Just last week came news of a weakening of New York-area manufacturing this month, a 16 percent fall in new home construction in January and slippage in sales of previously owned homes by five percent.
At least some of this weakness has to do with what has been one of the coldest and most snow-laden winters for years in the United States. The minutes of the Federal Reserve’s January policy-setting meeting, released last week, record the general view round the table that December’s lackluster jobs report “may have been an anomaly, perhaps importantly reflecting bad weather.” That interpretation is of course not assisted by the declining participation rate, which indicates a faltering economy.

The minutes show sanguinity in the FOMC’s overall view of the economy, with the impression strongly conveyed that it will take a clear and present weakening for the committee to deviate from tapering bond purchases by a further $10 billion when it next meets in March.

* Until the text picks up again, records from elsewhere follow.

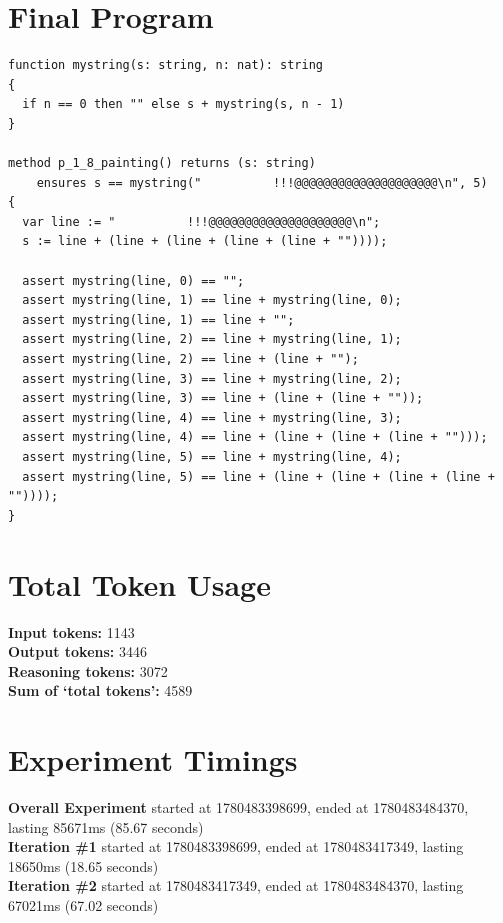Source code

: \documentclass{article}
\begin{document}
\section*{Final Program}
\begin{lstlisting}
function mystring(s: string, n: nat): string
{
  if n == 0 then "" else s + mystring(s, n - 1)
}

method p_1_8_painting() returns (s: string)
	ensures s == mystring("          !!!@@@@@@@@@@@@@@@@@@@@\n", 5)
{
  var line := "          !!!@@@@@@@@@@@@@@@@@@@@\n";
  s := line + (line + (line + (line + (line + ""))));

  assert mystring(line, 0) == "";
  assert mystring(line, 1) == line + mystring(line, 0);
  assert mystring(line, 1) == line + "";
  assert mystring(line, 2) == line + mystring(line, 1);
  assert mystring(line, 2) == line + (line + "");
  assert mystring(line, 3) == line + mystring(line, 2);
  assert mystring(line, 3) == line + (line + (line + ""));
  assert mystring(line, 4) == line + mystring(line, 3);
  assert mystring(line, 4) == line + (line + (line + (line + "")));
  assert mystring(line, 5) == line + mystring(line, 4);
  assert mystring(line, 5) == line + (line + (line + (line + (line + ""))));
}
\end{lstlisting}
\section*{Total Token Usage}
\textbf{Input tokens: }1143
\\\textbf{Output tokens: }3446
\\\textbf{Reasoning tokens: }3072
\\\textbf{Sum of `total tokens': }4589
\section*{Experiment Timings}
\textbf{Overall Experiment} started at 1780483398699, ended at 1780483484370, lasting 85671ms (85.67 seconds)
\\\textbf{Iteration \#1} started at 1780483398699, ended at 1780483417349, lasting 18650ms (18.65 seconds)
\\\textbf{Iteration \#2} started at 1780483417349, ended at 1780483484370, lasting 67021ms (67.02 seconds)
\end{document}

Laying all of the blame on the weather is problematic, in the view of many analysts. The January employment report a week after the FOMC meeting showed job gains below economists’ expectations, while the Labor Department’s survey period for its payroll count came during a relatively warm patch. JP Morgan Chase economist Michael Feroli points out that the weakness in the January retail sales report included online sales which usually do well during bad weather.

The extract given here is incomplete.